Apocalyptic traditions and Middle Eastern politics

APOCALYPTIC FOUNDATIONAL TRADITIONS in Judaism, Christianity, and Islam are explored by James Carroll (Boston Globe) in relation to current politics in the Middle East: Turning history into hope: Teetering on the apocalypse. Excerpt:
This series of columns began by pointing to Western anti-Semitism and European colonialism as unindicted co-conspirators in this conflict, and we end by naming two more — the taboo realities of a transcendent weapon and a self-hypnotizing End Time theology. Neither is explicitly on the negotiators’ agenda, but each alone is enough to wreak havoc in the Middle East; together, on the world.

First theology. The humane mainstream of monotheistic religion, and therefore the civilizations that spring from it, has included an inhuman countercurrent that swirls around the idea that God wills violence. Indeed, God uses hyper-violent destruction as a mode of redemption. We call this apocalypse. In apocalyptic texts (I & II Maccabees, Daniel, Enoch are Hebrew examples; Revelation is the supreme Christian example), history is envisioned as climaxing in cosmic warfare between God and Satan. That the battle is imagined as centered in Jerusalem defines its tie to the present conflict: Jerusalem an eternal cockpit of violence.

But apocalyptic struggle, far from local, is for nothing less than cosmic order. In such a battle, no price is too high to pay, which means a destroyed earth is acceptable and individual martyrdom is glorious. The virtue of suffering embraced for the higher cause of good against evil becomes an absolute.

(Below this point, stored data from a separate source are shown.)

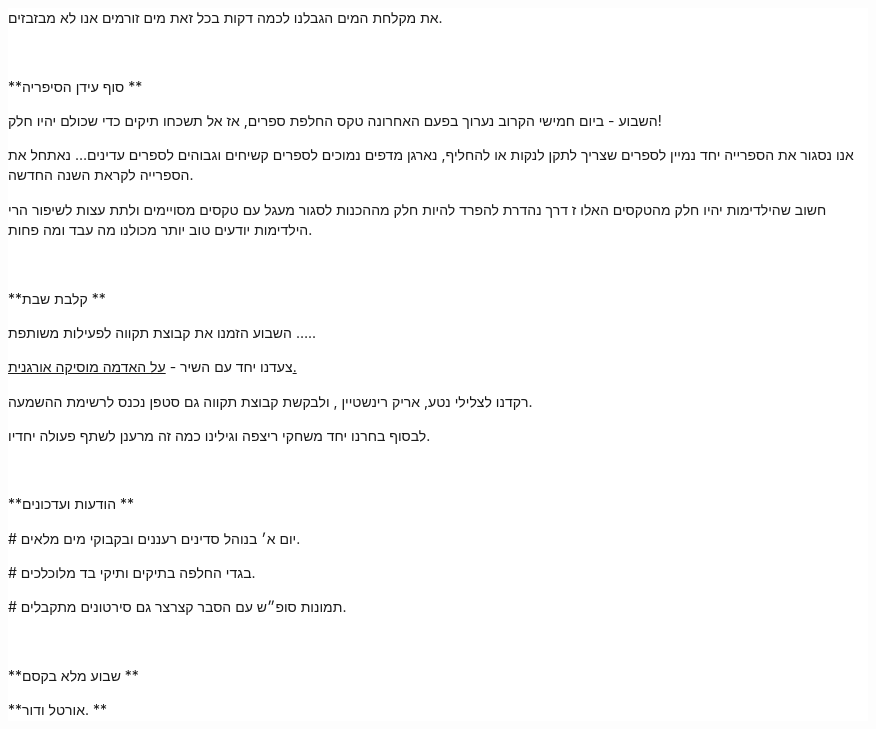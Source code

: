 את מקלחת המים הגבלנו לכמה דקות בכל זאת מים זורמים אנו לא מבזבזים.


<br>

**סוף עידן הסיפריה
**

השבוע - ביום חמישי הקרוב נערוך בפעם האחרונה טקס החלפת ספרים, אז אל תשכחו תיקים כדי שכולם יהיו חלק! 

אנו נסגור את הספרייה יחד נמיין לספרים שצריך לתקן לנקות או להחליף, נארגן מדפים נמוכים לספרים קשיחים וגבוהים לספרים עדינים… נאתחל את הספרייה לקראת השנה החדשה.

חשוב שהילדימות יהיו חלק מהטקסים האלו ז דרך נהדרת להפרד להיות חלק מההכנות לסגור מעגל עם טקסים מסויימים ולתת עצות לשיפור הרי הילדימות יודעים טוב יותר מכולנו מה עבד ומה פחות.


<br>

**קלבת שבת
**

השבוע הזמנו את קבוצת תקווה לפעילות משותפת ….. 

צעדנו יחד עם השיר - [על האדמה מוסיקה אורגנית.
](https://organicrecords.bandcamp.com/track/on-the-ground)



רקדנו לצלילי נטע, אריק רינשטיין , ולבקשת קבוצת תקווה גם סטפן נכנס לרשימת ההשמעה.

לבסוף בחרנו יחד משחקי ריצפה וגילינו כמה זה מרענן לשתף פעולה יחדיו.


<br>

**הודעות ועדכונים
**



\# יום א׳ בנוהל סדינים רעננים ובקבוקי מים מלאים.



\# בגדי החלפה בתיקים ותיקי בד מלוכלכים.



\# תמונות סופ״ש עם הסבר קצרצר גם סירטונים מתקבלים.


<br>

**שבוע מלא בקסם
**

**אורטל ודור.
**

This vision did not come out of thin air. It was a way of coping with the savageries of actual wars, centered in Jerusalem. The bloody apogee was reached in the wars waged by Rome against the Jewish people at the beginning of the Common Era. The Jewish historian Josephus says that more than a million Jews were killed in the first Roman war, around the year 70. The Roman historian Tacitus says that more than 600,000 Jewish men, women, and children defended Jerusalem against the Roman siege. It felt like the end of the world. Jewish resistance embraced martyrdom, as typified by the saga of Masada, where the last Jewish fighters killed themselves rather than surrender.

Thus, exactly as the Passion narratives about the death of Jesus were being written down, tens of thousands of Rome-resisting Jews were crucified. The Book of Revelation, composed in the thick of the violence, portrays the Roman war in ferocious — if mainly symbolic — terms (Rome is Babylon, The emperor Nero is the beast). Yet the apocalyptic violence of God is most clearly dramatized in the Gospel notion that the God-willed death of Jesus is the transcendent destruction that saves the cosmos. Golgotha is the highpoint of martyrdom.

The Book of Revelation, also known, tellingly, as Apocalypse, locates End Time mayhem, yes, in Jerusalem. More than other texts, it planted the idea in the Western mind that the human race is ultimately doomed to a mass suicide-murder from which it can be rescued only after the fact and magically. Such holy destruction defines the rushing current of apocalyptic millennialism.
There seems to be a bit of slippage here between apocalypses, apocalyptic, eschatology, and decisive wars. Daniel, the books collected in 1 Enoch, and the Book of Revelation are apocalypses (revelations of heavenly secrets by divine being to a human being). Apocalypses are usually interested in eschatology: the theology of ultimate issues, especially the cosmic final judgment and the fate of individuals after death. (The Book of the Watchers in 1 Enoch is more interested in personal than cosmic eschatology, as are the Gnostic apocalypses.) 1-2 Maccabees deal with the persecution of Judaism by Antiochus Epiphanes and the successful Jewish guerilla war against him (the "Maccabean Revolt, a decisive war). They are historical works, not apocalypses. Presumably Mr. Carroll includes them because the Maccabean Revolt is the setting of the Book of Daniel and the Animal Apocalypse (the latter again in 1 Enoch). Both authors expected this revolt to be successful (it was) and to lead directly into the final judgment (it didn't). "Apocalyptic" is hard to define beyond generally the stuff you find in apocalypses, mainly revealed heavenly secrets, usually involving some form of cosmic or personal eschatology.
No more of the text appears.